Skip to main content
Version: 16.8.2

Word Search & Redaction

The Glasswall Embedded Engine provides a pattern matching capability in the following file formats:

  • Microsoft Binary Office
  • Office Open XML
  • ASCII and UTF-8 plain text (when enable_text_support is specified true under sysConfig)

The search strings are configured via a policy file, where they can be specified as either a text item or a regex item:

  • Text - Match only distinct words or numbers. Words and numbers are considered distinct if the character immediately preceding or succeeding the match is not a letter or digit respectively, meaning or will not produce a match when found in "ore", "word" or "door".
  • Regex - Match anywhere the regular expression pattern is found. This includes matches within distinct words or numbers, e.g. a regular expression of r[aeiou]+ will match the "re" in "regular", "expression" and "anywhere".
    • Word Search does not support regular expression assertions. Regular expression containing ^ or $ will return matches found anywhere in the file and regular expressions containing a lookaround will not return any matches.

For every pattern matched, the following actions (textSetting) can be taken:

  • Allow - Produce an XML analysis report specifying the number of matching strings within the file and their location
  • Disallow - Report all matches and do not regenerate the input file if any are found
  • Redact - Report matches and regenerate the input file with all instances replaced with a character specified in the policy file with replacementChar.

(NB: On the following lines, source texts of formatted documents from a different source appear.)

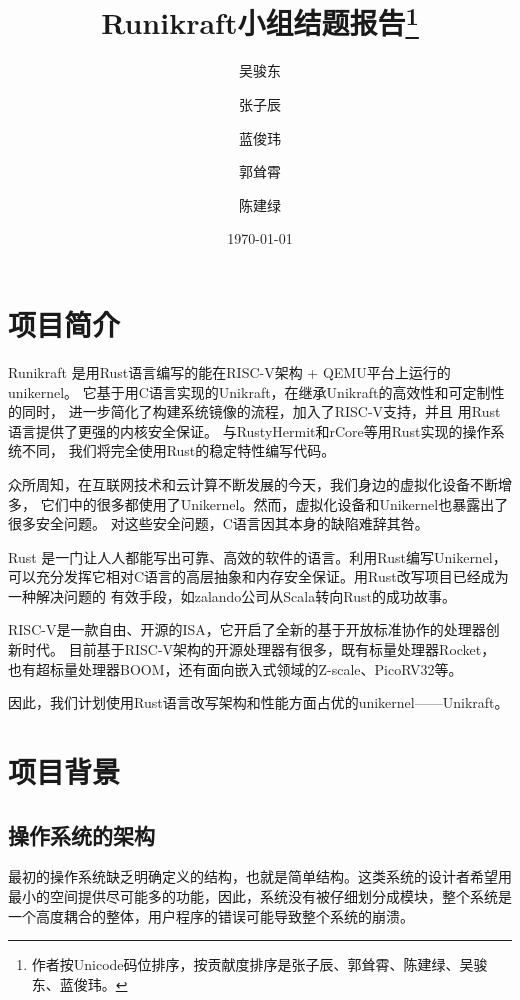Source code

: \documentclass{../runikraft-report}
\begin{document}
\title{\bfseries Runikraft小组\quad 结题报告\thanks{作者按Unicode码位排序，按贡献度排序是张子辰、郭耸霄、陈建绿、吴骏东、蓝俊玮。}}
\author{吴骏东\and 张子辰\and 蓝俊玮\and 郭耸霄\and 陈建绿}
\date{\today}
\maketitle

\tableofcontents

\section{项目简介}
Runikraft 是用Rust语言编写的能在RISC-V架构 + QEMU平台上运行的unikernel。
它基于用C语言实现的Unikraft，在继承Unikraft的高效性和可定制性的同时，
进一步简化了构建系统镜像的流程，加入了RISC-V支持，并且
用Rust语言提供了更强的内核安全保证。
与RustyHermit和rCore等用Rust实现的操作系统不同，
我们将完全使用Rust的稳定特性编写代码。

众所周知，在互联网技术和云计算不断发展的今天，我们身边的虚拟化设备不断增多，
它们中的很多都使用了Unikernel。然而，虚拟化设备和Unikernel也暴露出了很多安全问题。
对这些安全问题，C语言因其本身的缺陷难辞其咎。

Rust 是一门让人人都能写出可靠、高效的软件的语言。\cite{bib:feasibility-7}利用Rust编写Unikernel，
可以充分发挥它相对C语言的高层抽象和内存安全保证。用Rust改写项目已经成为一种解决问题的
有效手段，如zalando公司从Scala转向Rust的成功故事。\cite{bib:feasibility-3}

RISC-V是一款自由、开源的ISA，它开启了全新的基于开放标准协作的处理器创新时代。\cite{bib:feasibility-0}
目前基于RISC-V架构的开源处理器有很多，既有标量处理器Rocket，
也有超标量处理器BOOM，还有面向嵌入式领域的Z-scale、PicoRV32等。\cite{bib:feasibility-2}

因此，我们计划使用Rust语言改写架构和性能方面占优的unikernel——Unikraft。

\section{项目背景}
\subsection{操作系统的架构}
最初的操作系统缺乏明确定义的结构，也就是简单结构。这类系统的设计者希望用
最小的空间提供尽可能多的功能，因此，系统没有被仔细划分成模块，整个系统是
一个高度耦合的整体，用户程序的错误可能导致整个系统的崩溃。\cite{bib:os-concept}
\end{document}
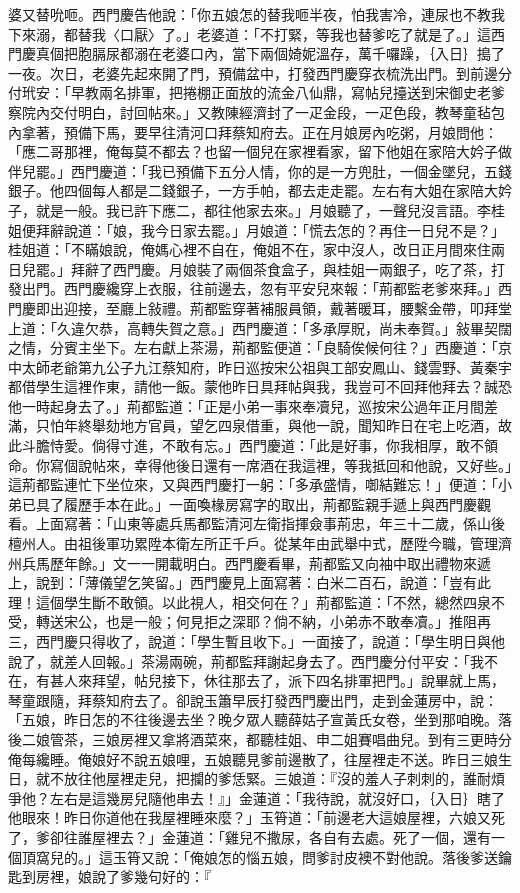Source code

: 婆又替吮咂。西門慶告他說：「你五娘怎的替我咂半夜，怕我害冷，連尿也不教我下來溺，都替我〈口厭〉了。」老婆道：「不打緊，等我也替爹吃了就是了。」這西門慶真個把胞膈尿都溺在老婆口內，當下兩個婍妮溫存，萬千囉躁，｛入日｝搗了一夜。次日，老婆先起來開了門，預備盆中，打發西門慶穿衣梳洗出門。到前邊分付玳安：「早教兩名排軍，把捲棚正面放的流金八仙鼎，寫帖兒擡送到宋御史老爹察院內交付明白，討回帖來。」又教陳經濟封了一疋金段，一疋色段，教琴童毡包內拿著，預備下馬，要早往清河口拜蔡知府去。正在月娘房內吃粥，月娘問他：「應二哥那裡，俺每莫不都去？也留一個兒在家裡看家，留下他姐在家陪大妗子做伴兒罷。」西門慶道：「我已預備下五分人情，你的是一方兜肚，一個金墜兒，五錢銀子。他四個每人都是二錢銀子，一方手帕，都去走走罷。左右有大姐在家陪大妗子，就是一般。我已許下應二，都往他家去來。」月娘聽了，一聲兒沒言語。李桂姐便拜辭說道：「娘，我今日家去罷。」月娘道：「慌去怎的？再住一日兒不是？」桂姐道：「不瞞娘說，俺媽心裡不自在，俺姐不在，家中沒人，改日正月間來住兩日兒罷。」拜辭了西門慶。月娘裝了兩個茶食盒子，與桂姐一兩銀子，吃了茶，打發出門。西門慶纔穿上衣服，往前邊去，忽有平安兒來報：「荊都監老爹來拜。」西門慶即出迎接，至廳上敍禮。荊都監穿著補服員領，戴著暖耳，腰繫金帶，叩拜堂上道：「久違欠恭，高轉失賀之意。」西門慶道：「多承厚貺，尚未奉賀。」敍畢契闊之情，分賓主坐下。左右獻上茶湯，荊都監便道：「良騎俟候何往？」西慶道：「京中太師老爺第九公子九江蔡知府，昨日巡按宋公祖與工部安鳳山、錢雲野、黃秦宇都借學生這裡作東，請他一飯。蒙他昨日具拜帖與我，我豈可不回拜他拜去？誠恐他一時起身去了。」荊都監道：「正是小弟一事來奉凟兒，巡按宋公過年正月間差滿，只怕年終舉劾地方官員，望乞四泉借重，與他一說，聞知昨日在宅上吃酒，故此斗膽恃愛。倘得寸進，不敢有忘。」西門慶道：「此是好事，你我相厚，敢不領命。你寫個說帖來，幸得他後日還有一席酒在我這裡，等我抵回和他說，又好些。」這荊都監連忙下坐位來，又與西門慶打一躬：「多承盛情，啣結難忘！」便道：「小弟已具了履歷手本在此。」一面喚椽房寫字的取出，荊都監親手遞上與西門慶觀看。上面寫著：「山東等處兵馬都監清河左衛指揮僉事荊忠，年三十二歲，係山後檀州人。由祖後軍功累陞本衛左所正千戶。從某年由武舉中式，歷陞今職，管理濟州兵馬歷年餘。」文一一開載明白。西門慶看畢，荊都監又向袖中取出禮物來遞上，說到：「薄儀望乞笑留。」西門慶見上面寫著：白米二百石，說道：「豈有此理！這個學生斷不敢領。以此視人，相交何在？」荊都監道：「不然，總然四泉不受，轉送宋公，也是一般；何見拒之深耶？倘不納，小弟赤不敢奉凟。」推阻再三，西門慶只得收了，說道：「學生暫且收下。」一面接了，說道：「學生明日與他說了，就差人回報。」茶湯兩碗，荊都監拜謝起身去了。西門慶分付平安：「我不在，有甚人來拜望，帖兒接下，休往那去了，派下四名排軍把門。」說畢就上馬，琴童跟隨，拜蔡知府去了。卻說玉簫早辰打發西門慶出門，走到金蓮房中，說：「五娘，昨日怎的不往後邊去坐？晚夕眾人聽薛姑子宣黃氏女卷，坐到那咱晚。落後二娘管茶，三娘房裡又拿將酒菜來，都聽桂姐、申二姐賽唱曲兒。到有三更時分俺每纔睡。俺娘好不說五娘哩，五娘聽見爹前邊散了，往屋裡走不送。昨日三娘生日，就不放往他屋裡走兒，把攔的爹恁緊。三娘道：『沒的羞人子刺刺的，誰耐煩爭他？左右是這幾房兒隨他串去！』」金蓮道：「我待說，就沒好口，｛入日｝瞎了他眼來！昨日你道他在我屋裡睡來麼？」玉筲道：「前邊老大這娘屋裡，六娘又死了，爹卻往誰屋裡去？」金蓮道：「雞兒不撒尿，各自有去處。死了一個，還有一個頂窩兒的。」這玉筲又說：「俺娘怎的惱五娘，問爹討皮襖不對他說。落後爹送鑰匙到房裡，娘說了爹幾句好的：『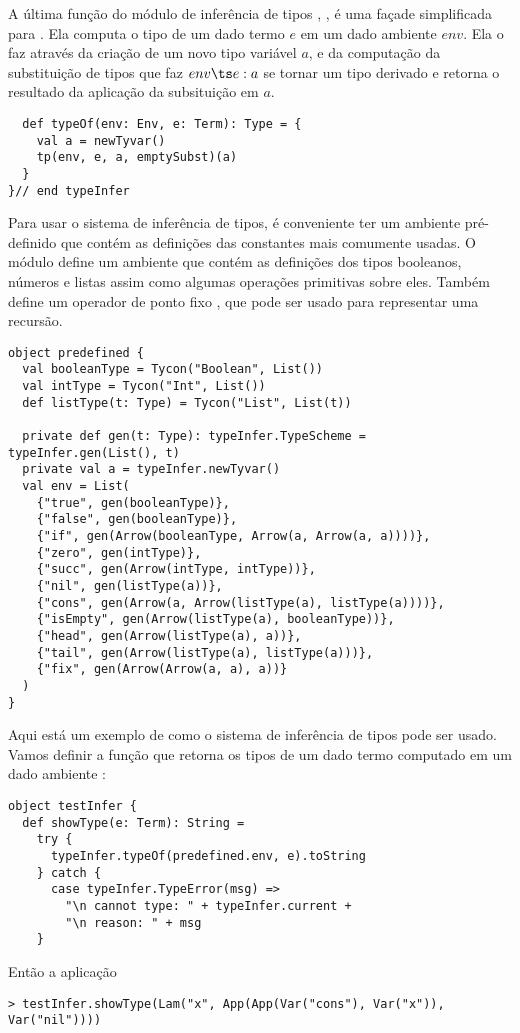 A última função do módulo de inferência de tipos , , é uma façade simplificada
para . Ela computa o tipo de um dado termo
$e$ em um dado ambiente $env$. Ela o faz através da criação de um novo tipo variável $a$, 
e da computação da substituição de tipos que faz $env \ts e: a$  se tornar um tipo derivado 
e retorna o resultado da aplicação da subsituição em $a$.
\begin{lstlisting}
  def typeOf(env: Env, e: Term): Type = {
    val a = newTyvar()
    tp(env, e, a, emptySubst)(a)
  }
}// end typeInfer
\end{lstlisting}
Para usar o sistema de inferência de tipos, é conveniente ter um ambiente
pré-definido que contém as definições das constantes mais comumente usadas.
O módulo  define um ambiente  que contém as definições dos tipos 
booleanos, números e listas assim como algumas operações primitivas sobre eles.
Também define um operador de ponto fixo , que pode ser usado para representar uma
recursão.
\begin{lstlisting}
object predefined {
  val booleanType = Tycon("Boolean", List())
  val intType = Tycon("Int", List())
  def listType(t: Type) = Tycon("List", List(t))

  private def gen(t: Type): typeInfer.TypeScheme = typeInfer.gen(List(), t)
  private val a = typeInfer.newTyvar()
  val env = List(
    {"true", gen(booleanType)},
    {"false", gen(booleanType)},
    {"if", gen(Arrow(booleanType, Arrow(a, Arrow(a, a))))},
    {"zero", gen(intType)},
    {"succ", gen(Arrow(intType, intType))},
    {"nil", gen(listType(a))},
    {"cons", gen(Arrow(a, Arrow(listType(a), listType(a))))},
    {"isEmpty", gen(Arrow(listType(a), booleanType))},
    {"head", gen(Arrow(listType(a), a))},
    {"tail", gen(Arrow(listType(a), listType(a)))},
    {"fix", gen(Arrow(Arrow(a, a), a))}
  )
}
\end{lstlisting}
Aqui está um exemplo de como o sistema de inferência de tipos pode ser
usado. Vamos definir a função  que retorna os tipos de um dado
termo computado em um dado ambiente
:
\begin{lstlisting}
object testInfer {
  def showType(e: Term): String =
    try {
      typeInfer.typeOf(predefined.env, e).toString
    } catch {
      case typeInfer.TypeError(msg) => 
        "\n cannot type: " + typeInfer.current +
        "\n reason: " + msg
    }
\end{lstlisting}
Então a aplicação
\begin{lstlisting}
> testInfer.showType(Lam("x", App(App(Var("cons"), Var("x")), Var("nil"))))
\end{lstlisting}
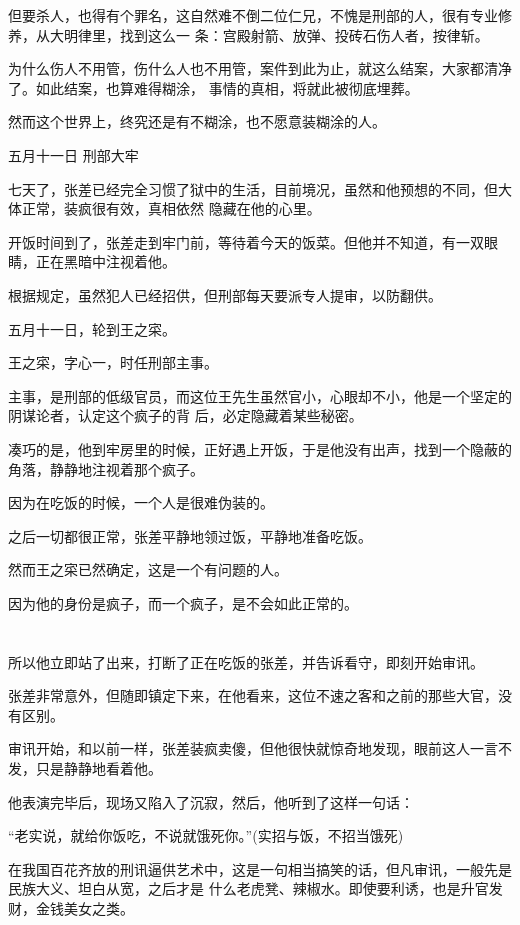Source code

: \documentclass[11pt,a4paper,onecolumn]{article}
\begin{document}
但要杀人，也得有个罪名，这自然难不倒二位仁兄，不愧是刑部的人，很有专业修养，从大明律里，找到这么一
条：宫殿射箭、放弹、投砖石伤人者，按律斩。

为什么伤人不用管，伤什么人也不用管，案件到此为止，就这么结案，大家都清净了。如此结案，也算难得糊涂，
事情的真相，将就此被彻底埋葬。

然而这个世界上，终究还是有不糊涂，也不愿意装糊涂的人。

五月十一日 刑部大牢

七天了，张差已经完全习惯了狱中的生活，目前境况，虽然和他预想的不同，但大体正常，装疯很有效，真相依然
隐藏在他的心里。

开饭时间到了，张差走到牢门前，等待着今天的饭菜。但他并不知道，有一双眼睛，正在黑暗中注视着他。

根据规定，虽然犯人已经招供，但刑部每天要派专人提审，以防翻供。

五月十一日，轮到王之寀。

王之寀，字心一，时任刑部主事。

主事，是刑部的低级官员，而这位王先生虽然官小，心眼却不小，他是一个坚定的阴谋论者，认定这个疯子的背
后，必定隐藏着某些秘密。

凑巧的是，他到牢房里的时候，正好遇上开饭，于是他没有出声，找到一个隐蔽的角落，静静地注视着那个疯子。

因为在吃饭的时候，一个人是很难伪装的。

之后一切都很正常，张差平静地领过饭，平静地准备吃饭。

然而王之寀已然确定，这是一个有问题的人。

因为他的身份是疯子，而一个疯子，是不会如此正常的。

\section[\thesection]{}

所以他立即站了出来，打断了正在吃饭的张差，并告诉看守，即刻开始审讯。

张差非常意外，但随即镇定下来，在他看来，这位不速之客和之前的那些大官，没有区别。

审讯开始，和以前一样，张差装疯卖傻，但他很快就惊奇地发现，眼前这人一言不发，只是静静地看着他。

他表演完毕后，现场又陷入了沉寂，然后，他听到了这样一句话：

``老实说，就给你饭吃，不说就饿死你。''(实招与饭，不招当饿死)

在我国百花齐放的刑讯逼供艺术中，这是一句相当搞笑的话，但凡审讯，一般先是民族大义、坦白从宽，之后才是
什么老虎凳、辣椒水。即使要利诱，也是升官发财，金钱美女之类。
\end{document}
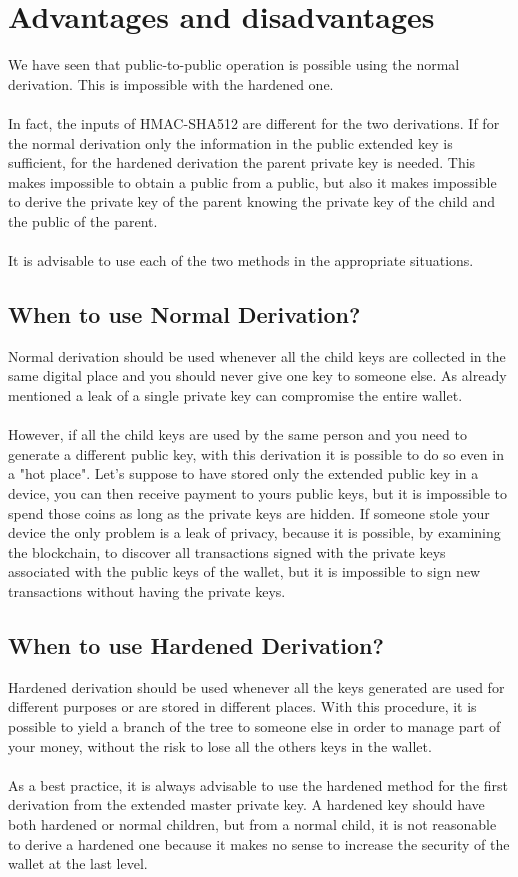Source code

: \section{Advantages and disadvantages}
We have seen that public-to-public operation is possible using the normal derivation. This is impossible with the hardened one.
\\ \\
In fact, the inputs of HMAC-SHA512 are different for the two derivations. If for the normal derivation only the information in the public extended key is sufficient, for the hardened derivation the parent private key is needed. This makes impossible to obtain a public from a public, but also it makes impossible to derive the private key of the parent knowing the private key of the child and the public of the parent.
\\ \\
It is advisable to use each of the two methods in the appropriate situations.

\subsection{When to use Normal Derivation?}
Normal derivation should be used whenever all the child keys are collected in the same digital place and you should never give one key to someone else. As already mentioned a leak of a single private key can compromise the entire wallet.
\\ \\
However, if all the child keys are used by the same person and you need to generate a different public key, with this derivation it is possible to do so even in a "hot place". Let's suppose to have stored only the extended public key in a device, you can then receive payment to yours public keys, but it is impossible to spend those coins as long as the private keys are hidden. If someone stole your device the only problem is a leak of privacy, because it is possible, by examining the blockchain, to discover all transactions signed with the private keys associated with the public keys of the wallet, but it is impossible to sign new transactions without having the private keys.


\subsection{When to use Hardened Derivation?}
Hardened derivation should be used whenever all the keys generated are used for different purposes or are stored in different places. With this procedure, it is possible to yield a branch of the tree to someone else in order to manage part of your money, without the risk to lose all the others keys in the wallet.
\\ \\
As a best practice, it is always advisable to use the hardened method for the first derivation from the extended master private key. A hardened key should have both hardened or normal children, but from a normal child, it is not reasonable to derive a hardened one because it makes no sense to increase the security of the wallet at the last level.


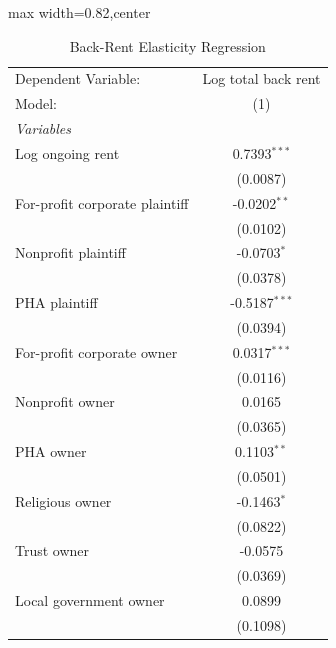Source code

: 
\begin{table}[htbp]
   \caption{\label{tab:backrent_rent} Back-Rent Elasticity Regression}
   \centering
   \scriptsize
   \begin{adjustbox}{max width=0.82\textwidth,center}
      \begin{tabular}{lc}
         \tabularnewline \midrule \midrule
         Dependent Variable:             & Log total back rent\\  
         Model:                          & (1)\\  
         \midrule
         \emph{Variables}\\
         Log ongoing rent                & 0.7393$^{***}$\\   
                                         & (0.0087)\\   
         For-profit corporate plaintiff  & -0.0202$^{**}$\\   
                                         & (0.0102)\\   
         Nonprofit plaintiff             & -0.0703$^{*}$\\   
                                         & (0.0378)\\   
         PHA plaintiff                   & -0.5187$^{***}$\\   
                                         & (0.0394)\\   
         For-profit corporate owner      & 0.0317$^{***}$\\   
                                         & (0.0116)\\   
         Nonprofit owner                 & 0.0165\\   
                                         & (0.0365)\\   
         PHA owner                       & 0.1103$^{**}$\\   
                                         & (0.0501)\\   
         Religious owner                 & -0.1463$^{*}$\\   
                                         & (0.0822)\\   
         Trust owner                     & -0.0575\\   
                                         & (0.0369)\\   
         Local government owner          & 0.0899\\   
                                         & (0.1098)\\   

\end{tabular}
\end{adjustbox}
\end{table}
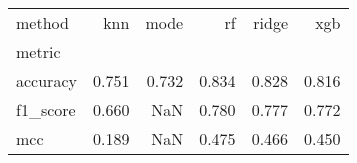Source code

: \begin{tabular}{lrrrrr}
\toprule
method & knn & mode & rf & ridge & xgb \\
metric &  &  &  &  &  \\
\midrule
accuracy & 0.751 & 0.732 & 0.834 & 0.828 & 0.816 \\
f1_score & 0.660 & NaN & 0.780 & 0.777 & 0.772 \\
mcc & 0.189 & NaN & 0.475 & 0.466 & 0.450 \\
\bottomrule
\end{tabular}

This action is only available for Microsoft Binary Office and Office Open XML files.
  • Require - Report all matches and do not regenerate the input file unless at least one match is found. This action is only available for plain text files, and at least one must be specified.

The APIs for Word Search support string, character based, and regular expression matching. See Word Search Library for Word Search API documentation.